Court Opinion

ID: 9586090
Source: CourtListenerOpinion
Date Created: 2023-08-21 23:07:07.391234+00
Date Added: 2024-06-11T17:24:20.194107
License: Public Domain

Candler, Justice.
Pursuant to the provisions of Chapter 36-11 of the Code of 1933, as amended by an act which the legislature passed in 1938 (Ga. L. 1937-38, Ex. Sess., p. 251), the City of Atlanta filed a proceeding in rem to condemn certain realty, alleging that acquisition of it was necessary for the construction *76of the North-South Expressway from Baker Street to Memorial Drive. Among those named as defendants were John J. Wood-side, Jr., John J. Woodside Storage Company, Inc., and several other named persons who are described in the petition as lien-claimants to a portion of the proceeds. Assessors were duly selected, and an award was made after the parties had been fully heard. The award as thus made was timely filed with and recorded by the Clerk of the Superior Court of Fulton County. The condemnor, being dissatisfied with the amount of the award and within the time allowed therefor, filed its appeal to a jury in the proper court of Fulton County.

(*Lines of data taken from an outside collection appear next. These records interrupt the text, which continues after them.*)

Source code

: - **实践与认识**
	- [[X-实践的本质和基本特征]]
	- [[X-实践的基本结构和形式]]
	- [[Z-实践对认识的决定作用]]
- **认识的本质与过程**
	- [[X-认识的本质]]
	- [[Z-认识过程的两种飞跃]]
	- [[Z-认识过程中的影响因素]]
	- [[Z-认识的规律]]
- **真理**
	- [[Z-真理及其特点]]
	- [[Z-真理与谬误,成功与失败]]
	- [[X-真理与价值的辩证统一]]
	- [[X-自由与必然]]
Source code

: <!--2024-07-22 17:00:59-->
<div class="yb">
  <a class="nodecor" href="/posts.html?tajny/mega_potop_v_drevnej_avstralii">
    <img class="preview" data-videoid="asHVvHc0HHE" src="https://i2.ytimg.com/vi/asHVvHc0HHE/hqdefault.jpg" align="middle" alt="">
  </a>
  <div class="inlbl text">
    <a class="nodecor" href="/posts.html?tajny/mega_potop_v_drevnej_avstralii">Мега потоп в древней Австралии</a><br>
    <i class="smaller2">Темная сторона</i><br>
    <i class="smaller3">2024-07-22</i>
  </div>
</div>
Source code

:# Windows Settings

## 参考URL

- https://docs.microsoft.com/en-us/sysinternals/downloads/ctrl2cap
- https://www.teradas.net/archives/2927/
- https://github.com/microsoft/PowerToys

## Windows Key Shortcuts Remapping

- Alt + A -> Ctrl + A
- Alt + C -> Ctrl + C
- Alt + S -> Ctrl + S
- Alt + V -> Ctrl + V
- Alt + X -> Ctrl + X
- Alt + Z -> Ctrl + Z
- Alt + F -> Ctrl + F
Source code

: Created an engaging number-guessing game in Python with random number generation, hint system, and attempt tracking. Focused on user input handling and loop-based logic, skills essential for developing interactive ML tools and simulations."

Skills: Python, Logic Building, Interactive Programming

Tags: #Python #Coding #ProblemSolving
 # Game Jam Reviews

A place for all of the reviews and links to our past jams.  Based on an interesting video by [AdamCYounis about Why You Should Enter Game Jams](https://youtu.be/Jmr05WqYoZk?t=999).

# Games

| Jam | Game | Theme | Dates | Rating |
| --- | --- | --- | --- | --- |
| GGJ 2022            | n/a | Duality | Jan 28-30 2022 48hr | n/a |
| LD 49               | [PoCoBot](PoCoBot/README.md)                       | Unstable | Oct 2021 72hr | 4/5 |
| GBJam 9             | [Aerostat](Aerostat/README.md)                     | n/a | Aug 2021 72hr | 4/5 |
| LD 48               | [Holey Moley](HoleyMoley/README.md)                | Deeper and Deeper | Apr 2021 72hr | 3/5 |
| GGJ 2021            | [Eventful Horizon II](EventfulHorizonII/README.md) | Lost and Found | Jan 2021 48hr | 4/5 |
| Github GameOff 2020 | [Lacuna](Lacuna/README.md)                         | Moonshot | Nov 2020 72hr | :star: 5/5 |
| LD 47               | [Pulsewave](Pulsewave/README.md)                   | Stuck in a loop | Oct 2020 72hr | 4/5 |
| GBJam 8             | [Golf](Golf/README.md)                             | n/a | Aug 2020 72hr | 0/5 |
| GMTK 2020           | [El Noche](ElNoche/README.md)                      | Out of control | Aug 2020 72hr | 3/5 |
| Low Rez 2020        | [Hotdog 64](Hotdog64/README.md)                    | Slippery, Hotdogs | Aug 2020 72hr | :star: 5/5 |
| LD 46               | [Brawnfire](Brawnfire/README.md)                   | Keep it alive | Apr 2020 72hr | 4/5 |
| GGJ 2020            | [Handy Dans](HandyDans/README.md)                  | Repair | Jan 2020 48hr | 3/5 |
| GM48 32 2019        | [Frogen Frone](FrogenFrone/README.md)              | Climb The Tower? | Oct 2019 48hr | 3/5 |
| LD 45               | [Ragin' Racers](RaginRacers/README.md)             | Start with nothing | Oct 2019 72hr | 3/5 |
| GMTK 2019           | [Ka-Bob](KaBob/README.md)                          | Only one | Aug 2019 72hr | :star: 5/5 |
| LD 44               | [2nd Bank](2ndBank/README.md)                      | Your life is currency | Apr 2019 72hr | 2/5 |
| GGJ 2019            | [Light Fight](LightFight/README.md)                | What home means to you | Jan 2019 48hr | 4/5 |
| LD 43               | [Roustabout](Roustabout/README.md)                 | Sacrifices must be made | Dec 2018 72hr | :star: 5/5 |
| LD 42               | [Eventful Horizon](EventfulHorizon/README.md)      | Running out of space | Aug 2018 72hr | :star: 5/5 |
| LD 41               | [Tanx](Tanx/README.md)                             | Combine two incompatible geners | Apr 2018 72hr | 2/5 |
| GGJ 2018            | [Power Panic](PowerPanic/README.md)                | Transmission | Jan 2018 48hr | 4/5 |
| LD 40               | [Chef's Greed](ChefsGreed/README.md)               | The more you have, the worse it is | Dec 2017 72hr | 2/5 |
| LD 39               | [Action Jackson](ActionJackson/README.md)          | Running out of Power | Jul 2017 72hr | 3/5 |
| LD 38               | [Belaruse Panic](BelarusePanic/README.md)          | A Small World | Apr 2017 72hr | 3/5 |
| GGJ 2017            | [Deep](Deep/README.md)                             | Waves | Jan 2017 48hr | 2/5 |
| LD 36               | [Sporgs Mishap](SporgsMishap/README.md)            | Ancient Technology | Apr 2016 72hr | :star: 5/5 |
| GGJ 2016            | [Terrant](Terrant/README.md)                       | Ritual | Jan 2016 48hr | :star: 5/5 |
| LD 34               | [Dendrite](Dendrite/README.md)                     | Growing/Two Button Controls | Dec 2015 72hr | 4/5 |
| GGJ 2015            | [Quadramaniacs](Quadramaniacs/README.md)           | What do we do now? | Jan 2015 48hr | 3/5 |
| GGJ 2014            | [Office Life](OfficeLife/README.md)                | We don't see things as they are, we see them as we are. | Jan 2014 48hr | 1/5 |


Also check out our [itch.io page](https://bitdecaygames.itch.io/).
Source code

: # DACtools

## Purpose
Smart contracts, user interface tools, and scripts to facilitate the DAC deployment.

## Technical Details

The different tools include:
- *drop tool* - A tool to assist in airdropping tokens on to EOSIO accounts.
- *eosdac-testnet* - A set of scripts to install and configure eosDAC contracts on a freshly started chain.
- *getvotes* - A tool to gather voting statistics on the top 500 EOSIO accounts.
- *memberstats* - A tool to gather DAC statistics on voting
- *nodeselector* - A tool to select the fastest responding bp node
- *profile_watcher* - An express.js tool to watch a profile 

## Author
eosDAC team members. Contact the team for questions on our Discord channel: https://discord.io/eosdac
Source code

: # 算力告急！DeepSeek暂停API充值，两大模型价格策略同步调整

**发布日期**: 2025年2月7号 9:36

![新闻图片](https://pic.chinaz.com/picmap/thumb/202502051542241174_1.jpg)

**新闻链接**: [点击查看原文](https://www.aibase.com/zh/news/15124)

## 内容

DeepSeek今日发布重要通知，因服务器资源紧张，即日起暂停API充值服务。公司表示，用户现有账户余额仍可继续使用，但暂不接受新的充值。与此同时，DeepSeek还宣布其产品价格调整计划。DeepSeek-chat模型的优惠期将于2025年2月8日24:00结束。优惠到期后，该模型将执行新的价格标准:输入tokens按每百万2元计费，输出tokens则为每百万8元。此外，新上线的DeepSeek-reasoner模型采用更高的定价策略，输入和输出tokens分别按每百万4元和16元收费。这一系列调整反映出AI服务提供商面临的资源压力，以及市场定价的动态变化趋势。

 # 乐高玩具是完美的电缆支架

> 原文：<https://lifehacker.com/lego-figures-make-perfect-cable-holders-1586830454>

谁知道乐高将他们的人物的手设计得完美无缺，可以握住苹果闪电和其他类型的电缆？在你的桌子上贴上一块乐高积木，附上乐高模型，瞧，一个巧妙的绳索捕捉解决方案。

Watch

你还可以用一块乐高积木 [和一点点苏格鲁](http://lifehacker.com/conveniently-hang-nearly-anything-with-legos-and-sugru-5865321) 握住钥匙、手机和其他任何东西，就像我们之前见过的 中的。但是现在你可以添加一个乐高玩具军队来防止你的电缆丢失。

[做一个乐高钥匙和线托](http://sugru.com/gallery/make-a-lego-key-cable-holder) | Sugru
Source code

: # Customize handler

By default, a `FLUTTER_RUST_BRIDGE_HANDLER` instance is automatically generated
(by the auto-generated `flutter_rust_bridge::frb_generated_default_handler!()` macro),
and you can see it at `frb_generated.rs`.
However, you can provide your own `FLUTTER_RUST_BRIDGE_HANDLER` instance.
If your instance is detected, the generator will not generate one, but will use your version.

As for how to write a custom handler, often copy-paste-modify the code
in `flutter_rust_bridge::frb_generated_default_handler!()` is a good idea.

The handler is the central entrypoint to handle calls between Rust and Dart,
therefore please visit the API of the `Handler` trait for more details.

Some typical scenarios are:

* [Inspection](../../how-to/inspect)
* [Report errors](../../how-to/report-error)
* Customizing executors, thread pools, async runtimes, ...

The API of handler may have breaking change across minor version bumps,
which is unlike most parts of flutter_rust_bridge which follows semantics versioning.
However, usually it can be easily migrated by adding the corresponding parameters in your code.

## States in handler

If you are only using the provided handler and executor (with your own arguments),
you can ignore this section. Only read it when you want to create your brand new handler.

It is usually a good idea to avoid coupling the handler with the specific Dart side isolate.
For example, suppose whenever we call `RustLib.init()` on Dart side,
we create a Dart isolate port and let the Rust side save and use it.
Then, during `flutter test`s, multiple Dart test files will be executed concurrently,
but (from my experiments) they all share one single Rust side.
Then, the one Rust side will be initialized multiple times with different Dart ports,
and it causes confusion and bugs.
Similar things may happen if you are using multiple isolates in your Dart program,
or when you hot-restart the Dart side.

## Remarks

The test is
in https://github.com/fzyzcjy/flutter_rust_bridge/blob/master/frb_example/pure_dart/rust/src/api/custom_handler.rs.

Thereafter, John J. Wood-side, Jr., and John J. Woodside Storage Co., Inc., filed a motion to dismiss the appeal on the ground that the amount of the assessors’ award had not been tendered to them or paid into the registry of the court for their benefit prior to or at the time of filing the appeal, and that such tender or such payment was a condition precedent to the condemnor’s right to enter an appeal to a jury. The motion as amended alleges at great length the injury, damage, inconvenience, and loss of substantial property rights which the movants have sustained in consequence of the pending condemnation proceeding against their property, but the amended motion alleges that the condemnor .has not taken actual physical possession of the property involved. The amended motion to dismiss the appeal was stricken, and the exception is to that judgment.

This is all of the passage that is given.